The invention has the technical effects and advantages that:
the intelligent warehouse area dividing module is used for dividing areas of the warehouse map in a plane gridding dividing mode to obtain the gridding grid map, simplifying the warehouse environment, enabling the path planning of the transport vehicle to be efficient, realizing the motion scheduling of the transport vehicle based on a first-come first-serve scheduling algorithm through an intelligent warehouse first-serve scheduling method module, completing the transportation function, reducing the dependence on manpower, enabling the warehouse to keep a long-time efficient running state, improving the working efficiency, planning the running track of the transport vehicle which reaches the end point and meets the direction requirement rapidly through an intelligent warehouse Dijkstra algorithm module based on the Dijkstra algorithm, guiding the transport vehicle to run according to the planned route, realizing the co-cooperation of the transport vehicles, and moving and sorting the transport vehicle efficiently and rapidly on the basis of safety protection, improving the working efficiency of warehouse management, and realizing the intelligent warehouse.
Drawings
Fig. 1 is a block diagram of a system architecture of the present invention.
Fig. 2 is a flow chart of the method of the present invention.
Fig. 3 is a flowchart of the algorithm of the present invention.
Detailed Description
The following description of the embodiments of the present invention will be made clearly and completely with reference to the accompanying drawings, in which it is apparent that the embodiments described are only some embodiments of the present invention, but not all embodiments. All other embodiments, which can be made by those skilled in the art based on the embodiments of the invention without making any inventive effort, are intended to be within the scope of the invention.

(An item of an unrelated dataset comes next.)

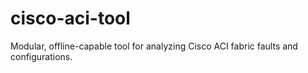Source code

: # cisco-aci-tool
Modular, offline-capable tool for analyzing Cisco ACI fabric faults and configurations.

The embodiment provides a motion scheduling control system suitable for intelligent storage, as shown in fig. 1, which comprises an intelligent storage area dividing module, an intelligent storage information acquisition module, an intelligent storage database module, an intelligent storage first-come first-serve module and an intelligent storage Dijkstra algorithm module;
the intelligent storage area dividing module: the intelligent warehouse area data acquisition module is used for carrying out area division according to a plane gridding division mode to obtain intelligent warehouse area data to be calculated and transmitting the data to the warehouse information acquisition module;
the warehouse information acquisition module is used for: the intelligent warehouse database module is used for extracting position data of grid points of the warehouse planarization grid map for the divided intelligent warehouse areas and transmitting the data to the intelligent warehouse database module;
the intelligent warehouse database module: the system comprises a first-come first-serve module, a second-serve module, a first-serve module, a second-serve module and a first-serve module, wherein the first-serve module is used for storing grid planarization position information and transport vehicle path planning data and transmitting the data to the first-serve module;
intelligent warehouse first come first serve module: the system comprises a first-come first-serve scheduling algorithm, an intelligent warehousing Dijkstra algorithm module, a first-serve scheduling algorithm, a second-serve scheduling algorithm and a third-serve scheduling algorithm, wherein the first-serve scheduling algorithm is used for planning a running line of a transport vehicle, obtaining motion scheduling data of the transport vehicle, and transmitting the motion scheduling data to the intelligent warehousing Dijkstra algorithm module;
intelligent warehouse Dijkstra algorithm module: the system is used for planning the running track of the transport vehicle which reaches the end point rapidly and meets the direction requirement, guiding the transport vehicle to run according to the planned route, wherein the data storage module and the microcomputer module are in telecommunication connection with all other modules.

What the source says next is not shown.